§ Exercise details: Scan the records for the string "flushright" and copy every line that holds it.

§ Provided records:
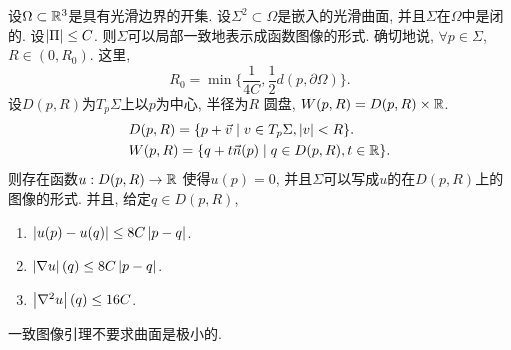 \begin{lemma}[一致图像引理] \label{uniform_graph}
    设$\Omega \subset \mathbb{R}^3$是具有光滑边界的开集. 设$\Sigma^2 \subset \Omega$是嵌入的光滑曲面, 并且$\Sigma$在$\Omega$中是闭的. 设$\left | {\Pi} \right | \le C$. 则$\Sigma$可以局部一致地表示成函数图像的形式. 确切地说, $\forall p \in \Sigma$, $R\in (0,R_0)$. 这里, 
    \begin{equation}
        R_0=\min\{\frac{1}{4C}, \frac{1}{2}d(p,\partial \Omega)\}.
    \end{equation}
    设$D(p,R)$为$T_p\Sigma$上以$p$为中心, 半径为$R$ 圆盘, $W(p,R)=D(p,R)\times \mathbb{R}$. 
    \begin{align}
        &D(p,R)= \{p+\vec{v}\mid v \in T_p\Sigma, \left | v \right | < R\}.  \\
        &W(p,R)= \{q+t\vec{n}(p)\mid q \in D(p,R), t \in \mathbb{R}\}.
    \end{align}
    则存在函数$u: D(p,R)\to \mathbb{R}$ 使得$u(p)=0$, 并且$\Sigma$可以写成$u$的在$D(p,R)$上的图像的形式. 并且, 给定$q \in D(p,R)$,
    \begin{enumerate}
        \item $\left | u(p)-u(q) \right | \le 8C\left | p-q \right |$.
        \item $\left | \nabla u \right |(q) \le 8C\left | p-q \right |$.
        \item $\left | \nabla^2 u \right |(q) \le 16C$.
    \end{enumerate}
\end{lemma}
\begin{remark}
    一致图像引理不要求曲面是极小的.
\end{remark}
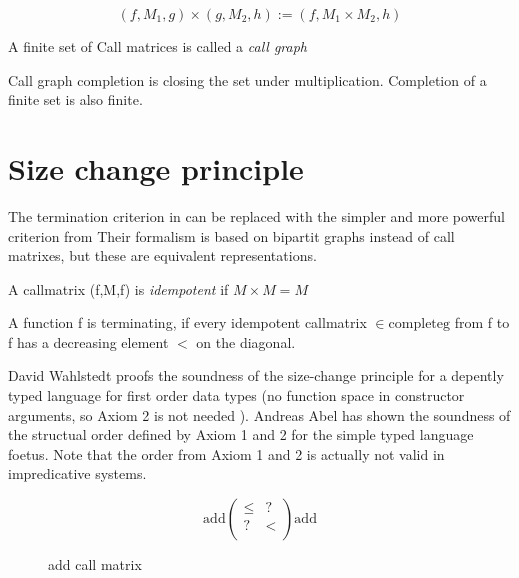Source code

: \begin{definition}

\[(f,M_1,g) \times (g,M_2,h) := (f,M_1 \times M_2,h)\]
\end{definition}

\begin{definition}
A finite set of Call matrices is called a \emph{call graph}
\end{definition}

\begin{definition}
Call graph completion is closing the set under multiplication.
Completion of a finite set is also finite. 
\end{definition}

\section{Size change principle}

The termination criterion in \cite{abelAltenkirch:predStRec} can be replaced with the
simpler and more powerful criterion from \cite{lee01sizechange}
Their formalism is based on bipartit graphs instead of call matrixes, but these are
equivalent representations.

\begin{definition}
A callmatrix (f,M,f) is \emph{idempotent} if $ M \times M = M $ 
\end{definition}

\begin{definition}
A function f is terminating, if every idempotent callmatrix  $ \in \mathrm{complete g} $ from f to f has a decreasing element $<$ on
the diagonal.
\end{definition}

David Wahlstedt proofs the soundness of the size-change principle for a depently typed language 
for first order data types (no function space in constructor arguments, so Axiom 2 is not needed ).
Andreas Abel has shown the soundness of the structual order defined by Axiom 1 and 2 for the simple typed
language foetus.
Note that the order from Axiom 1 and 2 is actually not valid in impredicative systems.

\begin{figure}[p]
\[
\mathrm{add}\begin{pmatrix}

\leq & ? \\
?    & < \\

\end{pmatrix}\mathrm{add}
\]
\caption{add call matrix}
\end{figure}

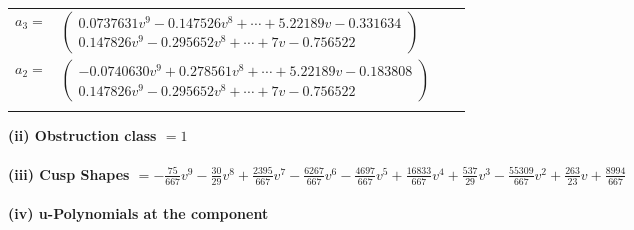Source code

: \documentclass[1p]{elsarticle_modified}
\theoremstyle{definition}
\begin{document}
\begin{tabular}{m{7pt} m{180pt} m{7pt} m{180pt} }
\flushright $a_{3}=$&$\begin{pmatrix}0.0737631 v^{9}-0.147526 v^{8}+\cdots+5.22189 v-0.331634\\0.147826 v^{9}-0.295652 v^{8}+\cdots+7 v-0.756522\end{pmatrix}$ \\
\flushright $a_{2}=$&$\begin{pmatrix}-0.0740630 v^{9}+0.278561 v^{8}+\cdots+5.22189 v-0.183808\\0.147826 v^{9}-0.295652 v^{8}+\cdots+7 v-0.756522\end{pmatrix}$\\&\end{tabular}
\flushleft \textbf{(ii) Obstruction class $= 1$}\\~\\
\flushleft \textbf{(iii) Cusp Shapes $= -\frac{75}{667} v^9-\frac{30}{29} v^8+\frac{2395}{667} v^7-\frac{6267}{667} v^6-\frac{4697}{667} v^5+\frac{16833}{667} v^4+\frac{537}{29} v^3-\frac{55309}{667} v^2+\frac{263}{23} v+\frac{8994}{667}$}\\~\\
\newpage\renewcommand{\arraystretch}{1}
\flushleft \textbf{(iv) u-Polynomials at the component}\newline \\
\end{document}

==

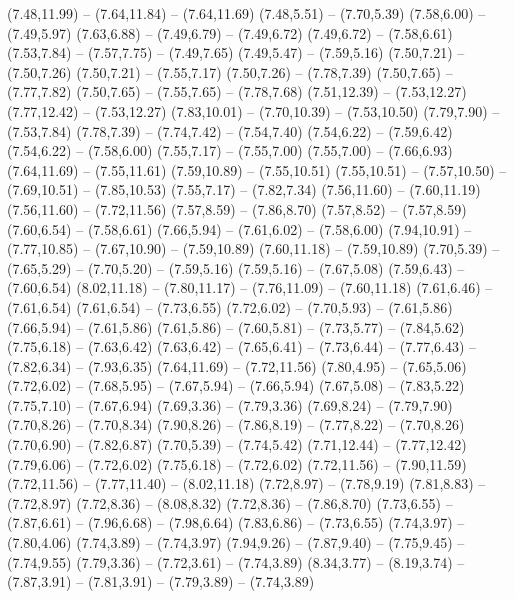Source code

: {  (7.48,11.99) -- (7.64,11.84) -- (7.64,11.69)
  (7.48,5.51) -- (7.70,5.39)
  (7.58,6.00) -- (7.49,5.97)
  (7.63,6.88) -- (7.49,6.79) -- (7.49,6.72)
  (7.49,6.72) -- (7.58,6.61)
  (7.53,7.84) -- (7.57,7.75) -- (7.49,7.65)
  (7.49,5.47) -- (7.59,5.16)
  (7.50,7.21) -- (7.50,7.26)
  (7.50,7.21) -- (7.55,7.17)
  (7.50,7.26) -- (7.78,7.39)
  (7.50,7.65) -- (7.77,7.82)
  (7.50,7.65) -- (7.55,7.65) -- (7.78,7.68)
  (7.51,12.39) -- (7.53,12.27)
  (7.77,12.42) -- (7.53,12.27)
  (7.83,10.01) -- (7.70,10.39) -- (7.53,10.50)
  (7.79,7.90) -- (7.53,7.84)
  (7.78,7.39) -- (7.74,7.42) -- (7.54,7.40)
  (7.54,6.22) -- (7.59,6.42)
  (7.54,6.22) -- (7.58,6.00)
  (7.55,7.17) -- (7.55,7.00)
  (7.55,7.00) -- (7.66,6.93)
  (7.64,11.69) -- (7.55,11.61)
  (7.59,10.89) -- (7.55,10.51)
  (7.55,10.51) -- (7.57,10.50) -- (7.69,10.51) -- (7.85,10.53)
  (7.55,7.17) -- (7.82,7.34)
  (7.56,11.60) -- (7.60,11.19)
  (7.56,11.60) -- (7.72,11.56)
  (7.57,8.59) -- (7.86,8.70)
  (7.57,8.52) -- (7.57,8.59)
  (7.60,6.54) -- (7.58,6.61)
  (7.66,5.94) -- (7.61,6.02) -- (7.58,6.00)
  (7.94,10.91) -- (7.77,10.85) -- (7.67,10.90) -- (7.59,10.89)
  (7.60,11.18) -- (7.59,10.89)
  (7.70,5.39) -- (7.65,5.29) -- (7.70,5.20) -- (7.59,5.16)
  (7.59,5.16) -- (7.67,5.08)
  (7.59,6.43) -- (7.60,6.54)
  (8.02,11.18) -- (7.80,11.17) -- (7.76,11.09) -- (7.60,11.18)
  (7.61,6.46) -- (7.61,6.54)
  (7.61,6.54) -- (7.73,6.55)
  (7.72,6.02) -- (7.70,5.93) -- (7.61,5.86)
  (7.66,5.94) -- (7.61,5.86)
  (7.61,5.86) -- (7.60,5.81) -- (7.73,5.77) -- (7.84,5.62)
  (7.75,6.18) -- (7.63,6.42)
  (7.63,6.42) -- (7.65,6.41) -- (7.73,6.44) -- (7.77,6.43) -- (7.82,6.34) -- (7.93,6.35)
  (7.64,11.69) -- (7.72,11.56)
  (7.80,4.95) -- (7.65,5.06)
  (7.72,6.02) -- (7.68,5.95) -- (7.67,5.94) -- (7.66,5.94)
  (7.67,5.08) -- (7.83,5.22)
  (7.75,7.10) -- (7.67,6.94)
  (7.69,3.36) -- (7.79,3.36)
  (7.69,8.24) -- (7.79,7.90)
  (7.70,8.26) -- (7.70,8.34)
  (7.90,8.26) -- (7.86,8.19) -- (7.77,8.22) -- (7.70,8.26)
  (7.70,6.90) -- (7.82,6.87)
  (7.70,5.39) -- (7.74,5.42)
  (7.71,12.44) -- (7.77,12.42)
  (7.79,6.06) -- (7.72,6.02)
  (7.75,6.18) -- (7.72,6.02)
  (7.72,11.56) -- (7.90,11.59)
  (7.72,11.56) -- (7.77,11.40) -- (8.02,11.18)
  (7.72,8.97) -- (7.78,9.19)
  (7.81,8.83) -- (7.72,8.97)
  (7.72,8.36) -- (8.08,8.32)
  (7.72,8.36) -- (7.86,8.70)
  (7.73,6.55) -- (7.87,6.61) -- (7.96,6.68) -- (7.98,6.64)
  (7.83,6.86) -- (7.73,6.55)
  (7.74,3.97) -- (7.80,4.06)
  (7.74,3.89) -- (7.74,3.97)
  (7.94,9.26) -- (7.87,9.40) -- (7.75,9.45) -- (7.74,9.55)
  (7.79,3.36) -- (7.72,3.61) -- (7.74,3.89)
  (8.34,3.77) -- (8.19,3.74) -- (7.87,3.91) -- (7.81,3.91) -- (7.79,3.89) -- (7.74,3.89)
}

--

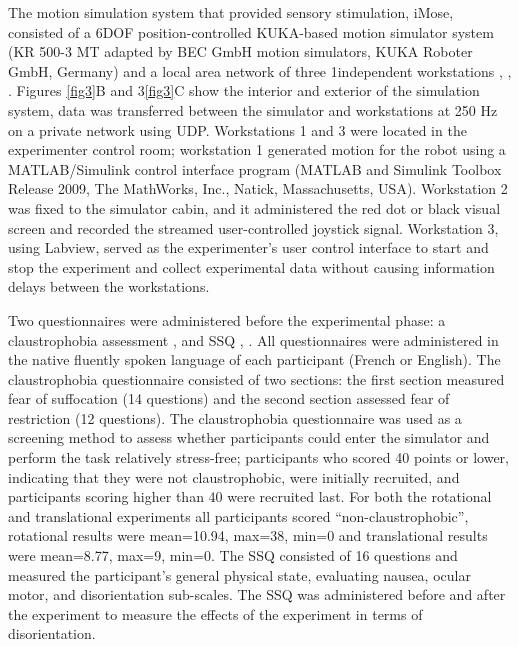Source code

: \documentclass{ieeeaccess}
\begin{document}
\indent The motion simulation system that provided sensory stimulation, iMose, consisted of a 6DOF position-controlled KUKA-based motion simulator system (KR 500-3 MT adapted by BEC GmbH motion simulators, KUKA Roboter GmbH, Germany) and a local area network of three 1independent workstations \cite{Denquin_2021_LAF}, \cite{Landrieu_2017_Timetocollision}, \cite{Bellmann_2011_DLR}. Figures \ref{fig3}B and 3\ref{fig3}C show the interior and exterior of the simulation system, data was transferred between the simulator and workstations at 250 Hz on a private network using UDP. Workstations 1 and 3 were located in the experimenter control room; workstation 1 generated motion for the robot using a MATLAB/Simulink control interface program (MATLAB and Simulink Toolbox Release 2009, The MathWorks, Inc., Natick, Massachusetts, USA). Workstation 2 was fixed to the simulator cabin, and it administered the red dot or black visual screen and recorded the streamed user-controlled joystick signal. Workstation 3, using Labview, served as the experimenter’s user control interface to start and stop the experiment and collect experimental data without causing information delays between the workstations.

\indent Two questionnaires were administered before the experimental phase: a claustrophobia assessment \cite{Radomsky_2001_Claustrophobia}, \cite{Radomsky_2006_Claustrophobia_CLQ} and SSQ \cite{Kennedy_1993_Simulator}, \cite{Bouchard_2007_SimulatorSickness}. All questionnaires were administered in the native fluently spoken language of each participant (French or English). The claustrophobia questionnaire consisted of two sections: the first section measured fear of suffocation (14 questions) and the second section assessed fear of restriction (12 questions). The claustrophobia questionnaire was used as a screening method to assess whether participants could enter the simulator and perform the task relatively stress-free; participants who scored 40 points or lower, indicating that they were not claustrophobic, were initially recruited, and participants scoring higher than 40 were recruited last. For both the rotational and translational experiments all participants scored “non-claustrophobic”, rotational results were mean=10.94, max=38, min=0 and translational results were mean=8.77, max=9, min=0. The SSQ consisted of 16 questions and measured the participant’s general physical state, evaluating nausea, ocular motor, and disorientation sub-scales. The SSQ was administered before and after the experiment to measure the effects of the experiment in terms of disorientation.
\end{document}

§ Answer section:
\flushright $a_{3}=$&$\begin{pmatrix}0.0737631 v^{9}-0.147526 v^{8}+\cdots+5.22189 v-0.331634\\0.147826 v^{9}-0.295652 v^{8}+\cdots+7 v-0.756522\end{pmatrix}$ \\
\flushright $a_{2}=$&$\begin{pmatrix}-0.0740630 v^{9}+0.278561 v^{8}+\cdots+5.22189 v-0.183808\\0.147826 v^{9}-0.295652 v^{8}+\cdots+7 v-0.756522\end{pmatrix}$\\&\end{tabular}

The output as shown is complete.